(Source records)
============================================================
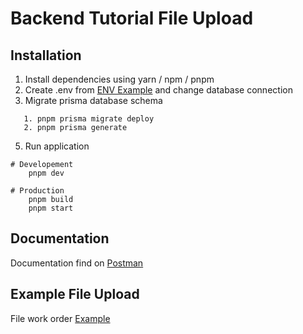 # Backend Tutorial File Upload

## Installation
1. Install dependencies using yarn / npm / pnpm
2. Create .env from [ENV Example](./.env-example) and change database connection
4. Migrate prisma database schema
```
   1. pnpm prisma migrate deploy
   2. pnpm prisma generate
```
5. Run application
```
# Developement
    pnpm dev

# Production
    pnpm build
    pnpm start
```

## Documentation
Documentation find on [Postman](https://documenter.getpostman.com/view/12456808/2s8YzQXjhz)


## Example File Upload
File work order [Example](./Work%20Order%20SI.xlsx)

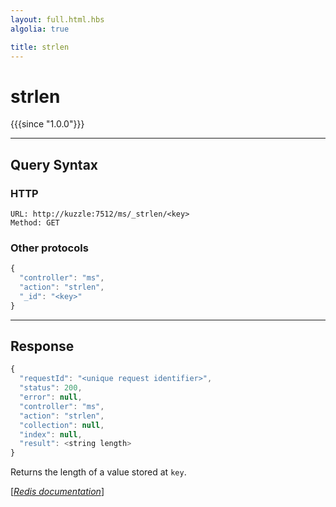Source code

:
 ```yaml
---
layout: full.html.hbs
algolia: true

title: strlen
---
```


# strlen

{{{since "1.0.0"}}}




---

## Query Syntax

### HTTP

```http
URL: http://kuzzle:7512/ms/_strlen/<key>
Method: GET
```


### Other protocols


```js
{
  "controller": "ms",
  "action": "strlen",
  "_id": "<key>"
}
```

---

## Response

```javascript
{
  "requestId": "<unique request identifier>",
  "status": 200,
  "error": null,
  "controller": "ms",
  "action": "strlen",
  "collection": null,
  "index": null,
  "result": <string length>
}
```

Returns the length of a value stored at `key`.

[[_Redis documentation_]](https://redis.io/commands/strlen)
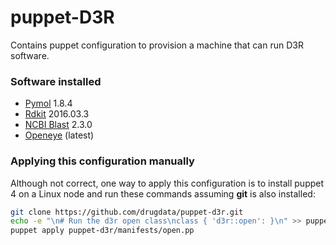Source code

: [pymol]: https://sourceforge.net/projects/pymol/
[rdkit]: http://www.rdkit.org/
[blast]: https://blast.ncbi.nlm.nih.gov/Blast.cgi?PAGE_TYPE=BlastDocs&DOC_TYPE=Download
[openeye]: https://www.eyesopen.com/
# puppet-D3R
Contains puppet configuration to provision a machine that can run D3R software.

### Software installed

* [Pymol][pymol] 1.8.4
* [Rdkit][rdkit] 2016.03.3
* [NCBI Blast][blast] 2.3.0
* [Openeye][openeye] (latest)

### Applying this configuration manually

Although not correct, one way to apply this configuration is
to install puppet 4 on a Linux node and run these commands assuming
**git** is also installed:

```Bash
git clone https://github.com/drugdata/puppet-d3r.git
echo -e "\n# Run the d3r open class\nclass { 'd3r::open': }\n" >> puppet-d3r/manifests/open.pp
puppet apply puppet-d3r/manifests/open.pp
```

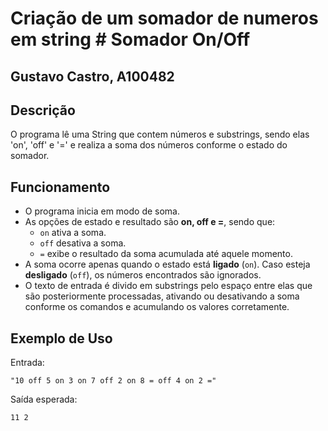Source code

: # Criação de um somador de numeros em string # Somador On/Off
## Gustavo Castro, A100482

## Descrição
O programa lê uma String que contem números e substrings, sendo elas 'on', 'off' e '=' e realiza a soma dos números conforme o estado do somador.

## Funcionamento
- O programa inicia em modo de soma.
- As opções de estado e resultado são **on, off e =**, sendo que:
  - `on` ativa a soma.
  - `off` desativa a soma.
  - `=` exibe o resultado da soma acumulada até aquele momento.
- A soma ocorre apenas quando o estado está **ligado** (`on`). Caso esteja **desligado** (`off`), os números encontrados são ignorados.
- O texto de entrada é divido em substrings pelo espaço entre elas que são posteriormente processadas, ativando ou desativando a soma conforme os comandos e acumulando os valores corretamente.

## Exemplo de Uso
Entrada:
```plaintext 
"10 off 5 on 3 on 7 off 2 on 8 = off 4 on 2 ="
```
Saída esperada:
```plaintext 
11 2
```
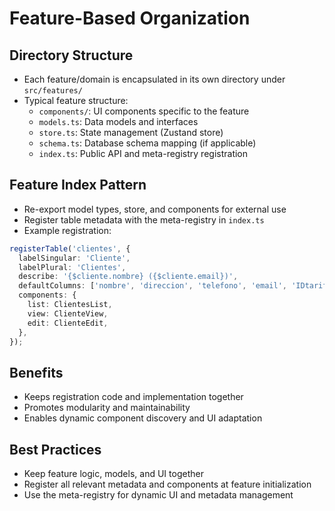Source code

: # Feature-Based Organization

## Directory Structure
- Each feature/domain is encapsulated in its own directory under `src/features/`
- Typical feature structure:
  - `components/`: UI components specific to the feature
  - `models.ts`: Data models and interfaces
  - `store.ts`: State management (Zustand store)
  - `schema.ts`: Database schema mapping (if applicable)
  - `index.ts`: Public API and meta-registry registration

## Feature Index Pattern
- Re-export model types, store, and components for external use
- Register table metadata with the meta-registry in `index.ts`
- Example registration:
```typescript
registerTable('clientes', {
  labelSingular: 'Cliente',
  labelPlural: 'Clientes',
  describe: '{$cliente.nombre} ({$cliente.email})',
  defaultColumns: ['nombre', 'direccion', 'telefono', 'email', 'IDtarifa'],
  components: {
    list: ClientesList,
    view: ClienteView,
    edit: ClienteEdit,
  },
});
```

## Benefits
- Keeps registration code and implementation together
- Promotes modularity and maintainability
- Enables dynamic component discovery and UI adaptation

## Best Practices
- Keep feature logic, models, and UI together
- Register all relevant metadata and components at feature initialization
- Use the meta-registry for dynamic UI and metadata management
============================================================
Task prompt
What you should produce is an exact copy of the records, with the pictures left out.

Exercise answer
 # Backend Tutorial File Upload

## Installation
1. Install dependencies using yarn / npm / pnpm
2. Create .env from [ENV Example](./.env-example) and change database connection
4. Migrate prisma database schema
```
   1. pnpm prisma migrate deploy
   2. pnpm prisma generate
```
5. Run application
```
# Developement
    pnpm dev

# Production
    pnpm build
    pnpm start
```

## Documentation
Documentation find on [Postman](https://documenter.getpostman.com/view/12456808/2s8YzQXjhz)


## Example File Upload
File work order [Example](./Work%20Order%20SI.xlsx)

Source code

:
 ```yaml
---
layout: full.html.hbs
algolia: true

title: strlen
---
```


# strlen

{{{since "1.0.0"}}}




---

## Query Syntax

### HTTP

```http
URL: http://kuzzle:7512/ms/_strlen/<key>
Method: GET
```


### Other protocols


```js
{
  "controller": "ms",
  "action": "strlen",
  "_id": "<key>"
}
```

---

## Response

```javascript
{
  "requestId": "<unique request identifier>",
  "status": 200,
  "error": null,
  "controller": "ms",
  "action": "strlen",
  "collection": null,
  "index": null,
  "result": <string length>
}
```

Returns the length of a value stored at `key`.

[[_Redis documentation_]](https://redis.io/commands/strlen)
Source code

: [pymol]: https://sourceforge.net/projects/pymol/
[rdkit]: http://www.rdkit.org/
[blast]: https://blast.ncbi.nlm.nih.gov/Blast.cgi?PAGE_TYPE=BlastDocs&DOC_TYPE=Download
[openeye]: https://www.eyesopen.com/
# puppet-D3R
Contains puppet configuration to provision a machine that can run D3R software.

### Software installed

* [Pymol][pymol] 1.8.4
* [Rdkit][rdkit] 2016.03.3
* [NCBI Blast][blast] 2.3.0
* [Openeye][openeye] (latest)

### Applying this configuration manually

Although not correct, one way to apply this configuration is
to install puppet 4 on a Linux node and run these commands assuming
**git** is also installed:

```Bash
git clone https://github.com/drugdata/puppet-d3r.git
echo -e "\n# Run the d3r open class\nclass { 'd3r::open': }\n" >> puppet-d3r/manifests/open.pp
puppet apply puppet-d3r/manifests/open.pp
```

Source code

: # Criação de um somador de numeros em string # Somador On/Off
## Gustavo Castro, A100482

## Descrição
O programa lê uma String que contem números e substrings, sendo elas 'on', 'off' e '=' e realiza a soma dos números conforme o estado do somador.

## Funcionamento
- O programa inicia em modo de soma.
- As opções de estado e resultado são **on, off e =**, sendo que:
  - `on` ativa a soma.
  - `off` desativa a soma.
  - `=` exibe o resultado da soma acumulada até aquele momento.
- A soma ocorre apenas quando o estado está **ligado** (`on`). Caso esteja **desligado** (`off`), os números encontrados são ignorados.
- O texto de entrada é divido em substrings pelo espaço entre elas que são posteriormente processadas, ativando ou desativando a soma conforme os comandos e acumulando os valores corretamente.

## Exemplo de Uso
Entrada:
```plaintext 
"10 off 5 on 3 on 7 off 2 on 8 = off 4 on 2 ="
```
Saída esperada:
```plaintext 
11 2
```
Source code

: # Feature-Based Organization

## Directory Structure
- Each feature/domain is encapsulated in its own directory under `src/features/`
- Typical feature structure:
  - `components/`: UI components specific to the feature
  - `models.ts`: Data models and interfaces
  - `store.ts`: State management (Zustand store)
  - `schema.ts`: Database schema mapping (if applicable)
  - `index.ts`: Public API and meta-registry registration

## Feature Index Pattern
- Re-export model types, store, and components for external use
- Register table metadata with the meta-registry in `index.ts`
- Example registration:
```typescript
registerTable('clientes', {
  labelSingular: 'Cliente',
  labelPlural: 'Clientes',
  describe: '{$cliente.nombre} ({$cliente.email})',
  defaultColumns: ['nombre', 'direccion', 'telefono', 'email', 'IDtarifa'],
  components: {
    list: ClientesList,
    view: ClienteView,
    edit: ClienteEdit,
  },
});
```

## Benefits
- Keeps registration code and implementation together
- Promotes modularity and maintainability
- Enables dynamic component discovery and UI adaptation

## Best Practices
- Keep feature logic, models, and UI together
- Register all relevant metadata and components at feature initialization
- Use the meta-registry for dynamic UI and metadata management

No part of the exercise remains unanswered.